L’imam nemico della musica divide anche gli islamici

Il giorno dopo è polemica e stupore. L’imam che fa mettere i tappi nelle orecchie alla figlia per non farle sentire le lezioni di musica fa discutere. Il rock qui non c’entra.
A Reggello, a pochi passi da Firenze, la musica maledetta arriva dalle note un po’ stonate di un flauto dolce che si insegna durante l’ora di musica di una scuola media. «Musica da infedeli, mia figlia non la deve ascoltare, la nostra religione non lo permette», ripete il padre della bambina. «Mia figlia non sarà mai come voi», dice. L’imam non fa sconti, con l’ora di religione ha già sfruttato l’esenzione. Ma con l’ora di musica il discorso si complica. È parte del programma obbligatorio, parte integrante della cultura. Non si può fare finta di niente e chiudere un occhio.

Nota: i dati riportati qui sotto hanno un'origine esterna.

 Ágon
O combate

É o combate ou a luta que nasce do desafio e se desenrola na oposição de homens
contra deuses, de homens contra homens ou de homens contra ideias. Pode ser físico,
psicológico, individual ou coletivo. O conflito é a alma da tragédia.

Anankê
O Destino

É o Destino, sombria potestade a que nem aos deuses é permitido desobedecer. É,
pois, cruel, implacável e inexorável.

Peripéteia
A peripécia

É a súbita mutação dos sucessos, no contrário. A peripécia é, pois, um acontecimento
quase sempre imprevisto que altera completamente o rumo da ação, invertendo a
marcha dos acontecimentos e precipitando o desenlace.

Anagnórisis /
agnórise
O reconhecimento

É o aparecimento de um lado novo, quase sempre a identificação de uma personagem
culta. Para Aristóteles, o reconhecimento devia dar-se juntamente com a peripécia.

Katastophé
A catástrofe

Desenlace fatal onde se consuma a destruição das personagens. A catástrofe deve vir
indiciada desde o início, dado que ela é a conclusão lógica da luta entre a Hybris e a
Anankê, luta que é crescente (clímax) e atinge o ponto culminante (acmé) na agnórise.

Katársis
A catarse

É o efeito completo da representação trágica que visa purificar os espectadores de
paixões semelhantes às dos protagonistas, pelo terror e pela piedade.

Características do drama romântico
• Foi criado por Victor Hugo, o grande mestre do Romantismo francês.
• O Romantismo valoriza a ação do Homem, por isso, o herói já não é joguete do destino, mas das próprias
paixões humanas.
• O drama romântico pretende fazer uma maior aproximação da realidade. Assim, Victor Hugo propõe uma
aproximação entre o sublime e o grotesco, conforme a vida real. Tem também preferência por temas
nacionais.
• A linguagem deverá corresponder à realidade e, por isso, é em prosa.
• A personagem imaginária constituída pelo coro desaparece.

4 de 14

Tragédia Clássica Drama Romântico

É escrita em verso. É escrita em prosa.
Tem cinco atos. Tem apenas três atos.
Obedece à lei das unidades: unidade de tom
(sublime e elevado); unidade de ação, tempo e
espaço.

Così due anni fa il padre decise di eliminare il problema alla radice e di togliere la bambina dalla scuola. La ragazzina perse l’anno e lui finì a processo. A maggio si scoprirà se il giudice di pace lo considera colpevole per le assenze fatte della figlia, e al massimo sarà condannato a pagare una multa.
È pensando soprattutto alla bambina che quest’anno l’istituto ha cercato un compromesso, una soluzione per darle la possibilità di frequentare la scuola. «È brava e si impegna in tutte le materie - dicono gli insegnanti - è un peccato che non riesca a vivere come tutte le sue compagne». È così che sono saltati fuori i tappi. Soluzione ingegnosa: all’inizio di ogni lezione di musica, madre o padre entrano e le mettono dei tappi per tapparle le orecchie. Lei resta lì, seduta al suo posto, in disparte e sola a guardare insegnanti e compagni che lavorano. Il giudice di pace ha parlato di «Vittoria per la bambina». Come dire, hanno scelto il male minore. Ma non è così. In realtà il compromesso non piace a nessuno. Non piace alla direttrice della scuola che ha parlato di «sconfitta per la scuola», probabilmente non piace nemmeno tanto all’insegnante di musica che ha promesso di farle fare solo verifiche scritte. E non piace neppure all’imam di Firenze, Ezzedin Elzir, presidente dell’Ucoii, che prende le distanze e dice che quello di Reggello non è un imam, che la maggior parte dei musulmani non hanno nulla contro la musica, specie quella che si insegna a scuola. «Ho fatto delle ricerche e a Reggello non c’è nessun imam. È solo di un fedele musulmano che si spaccia per predicatore». «Io non so se la comunità islamica lo riconosce come imam - dice Costantino Ciari, consigliere comunale - ma qui a Reggello quest’uomo si è sempre presentato come tale. È ha avuto sempre problemi a integrarsi. Un integralista che disprezza le donne, che ha ricevuto uno sfratto e che oggi ha problemi anche con la casa popolare del Comune». L’imam di Firenze tiene a precisare: «E comunque i casi come questi sono rari. Estremamente rari». Eppure ci sono, e allora che fare? È ancora Elzir che spiega: «Io come imam, mi pongo tra i miei compiti quello di mediatore. Parlare con i fedeli, trovare un compromesso con le istituzioni è fondamentale». Ma a Reggello i mediatori non ci sono stati, e alla fine a pagare è stata una bambina che due anni fa ha perso un anno di scuola e che oggi guarda gli altri da un banco senza poterli sentire.